Charles River

Charles River
Upper Limit Cloud/Lower Limit Sail

Derrida

"Messianicity is not messianism ... even though this distinction remains fragile and enigmatic." (Jacques Derrida)

Friday, September 24, 2021

On the Abuse of Beckett

Distinguished legal scholar and Obama appointee Cass Sunstein, of Harvard Law School, former spouse of the fabulous Martha Nussbaum and current partner of Samantha Powers, recently contributed a piece to the NY Times on "YOU BET YOUR LIFE From Blood Transfusions to Mass Vaccination, the Long and Risky History of Medical Innovation" by Paul Offit. You can read it here:

https://www.nytimes.com/2021/09/21/books/review/you-bet-your-life-paul-offitt.html

It's a decent, even-handed review, which he probably dashed off on a weekend, like we all do.

Sunstein is, as should be obvious,impressively accomplished. I recall reading some of his early work on constituional law when I was in grad school for purely personal reasons I no longer remember. But he was the real McCoy. Now that he's ascended into the upper atomsphere, he's taken to writing trendy books on trendy subjects, no doubt hoping to cadge a trendy prize like so many of his peers (thinking of you here, Stephen Greenblatt and Merve Emre). Isn't one Malcolm Gladwell already one too many?

He may be a brilliant legal scholar but his understanding of modernist literature is, to say the least, lacking -- as I hope I make clear in what follows. This is an expanded version of a letter I sent to the Times. I'm grateful to Sunstein for provoking me to think throgh the logic of Beckett's work, which I've been reading for the better part of 40 years and to which I always and inevitably return.

To the Editor of New York Times Book Review:

Cass Sunstein’s too clever by half hook for his review of “You Bet Your Life” is mistaken on two counts. Sunstein writes, “In his 1983 novella ‘Worstward Ho,’ Samuel Beckett wrote his most famous words: ‘Ever tried. Ever failed. No matter. Try again. Fail again. Fail better.’ The history of medicine consists of trying and failing, trying again, failing again and failing better.” As anyone even slightly familiar with Beckett’s work can attest, his most well-known quote occurs at the end of the 1953 novel “The Unnamable” – namely, “you must go on, I can’t go on, I’ll go on.”

Despite the phrase “fail better” being co-opted by the tech-bros of Silicon Valley as a mantra for product development, it does not carry an aspirational message about a continual cycle of innovation.
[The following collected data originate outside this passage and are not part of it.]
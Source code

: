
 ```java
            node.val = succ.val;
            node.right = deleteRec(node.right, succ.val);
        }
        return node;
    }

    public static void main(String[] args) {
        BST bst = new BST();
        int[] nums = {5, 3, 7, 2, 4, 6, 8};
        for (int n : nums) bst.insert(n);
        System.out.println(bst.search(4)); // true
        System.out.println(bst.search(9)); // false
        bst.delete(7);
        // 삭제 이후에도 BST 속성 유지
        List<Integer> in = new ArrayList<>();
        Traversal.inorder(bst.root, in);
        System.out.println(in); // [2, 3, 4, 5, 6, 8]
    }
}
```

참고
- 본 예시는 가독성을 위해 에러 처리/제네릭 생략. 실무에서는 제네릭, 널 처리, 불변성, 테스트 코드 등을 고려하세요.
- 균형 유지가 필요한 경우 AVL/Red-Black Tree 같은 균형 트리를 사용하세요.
To the contrary, “fail better” signifies that the human condition will always be one of failure and that we must learn to accept it, to purify it, as it were, to commit to it fully since there is finally no escape, no alternative to the hopeless plight of our striving. There is hope; there will always be hope. But for Beckett the comedy of our predicament means that it can never be fulfilled.
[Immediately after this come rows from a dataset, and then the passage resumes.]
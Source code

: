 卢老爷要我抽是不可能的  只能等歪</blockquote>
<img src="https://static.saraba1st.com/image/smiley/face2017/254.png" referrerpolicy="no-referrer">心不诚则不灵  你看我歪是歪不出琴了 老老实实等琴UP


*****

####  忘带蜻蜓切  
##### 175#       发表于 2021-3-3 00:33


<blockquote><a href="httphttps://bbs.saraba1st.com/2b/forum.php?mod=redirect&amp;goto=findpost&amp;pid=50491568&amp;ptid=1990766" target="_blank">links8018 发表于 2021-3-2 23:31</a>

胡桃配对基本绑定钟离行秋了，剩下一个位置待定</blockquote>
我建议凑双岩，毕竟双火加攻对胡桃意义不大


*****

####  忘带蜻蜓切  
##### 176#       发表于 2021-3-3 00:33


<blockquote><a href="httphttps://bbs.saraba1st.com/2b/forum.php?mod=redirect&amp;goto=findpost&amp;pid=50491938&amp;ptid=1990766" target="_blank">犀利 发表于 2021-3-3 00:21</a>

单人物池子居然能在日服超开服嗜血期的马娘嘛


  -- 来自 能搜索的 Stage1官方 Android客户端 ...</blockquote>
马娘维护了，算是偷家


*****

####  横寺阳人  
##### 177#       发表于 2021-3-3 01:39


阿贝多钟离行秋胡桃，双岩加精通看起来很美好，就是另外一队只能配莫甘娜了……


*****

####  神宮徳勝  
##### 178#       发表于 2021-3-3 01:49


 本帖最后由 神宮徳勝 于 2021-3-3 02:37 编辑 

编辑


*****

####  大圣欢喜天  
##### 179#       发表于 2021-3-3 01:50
“Fail better” is a spiritual vow, not a marketing slogan. Please make a note of it.

P.S. The thing about Beckett is that he never extinguishes hope. He makes it clear though that while its attainment is impossible, its fulfillment perpetually deferred, we can never not hope. This is our predicament. The central tension in his work derives from an appeal to hope and the recognition that it can never be fulfilled. This is why Godot never appears. This could aptly describe the films of Chaplin. In “Modern Times,” the film of his I know best, he fails spectacularly at everything he sets his hand to. Yet the final shot shows The Tramp and The Gamin jauntily walking off in the sunset to nowhere.

Failure thus becomes its own achievement, an end in itself, rather than something to be overcome. This is the source of the grim comedy that animates all of Beckett’s work. We are condemned to an utterly bleak situation – the comedy arises from the growing awareness of an surrender to that bleakness. This is why Beckett may finally be understood as a profoundly spiritual writer.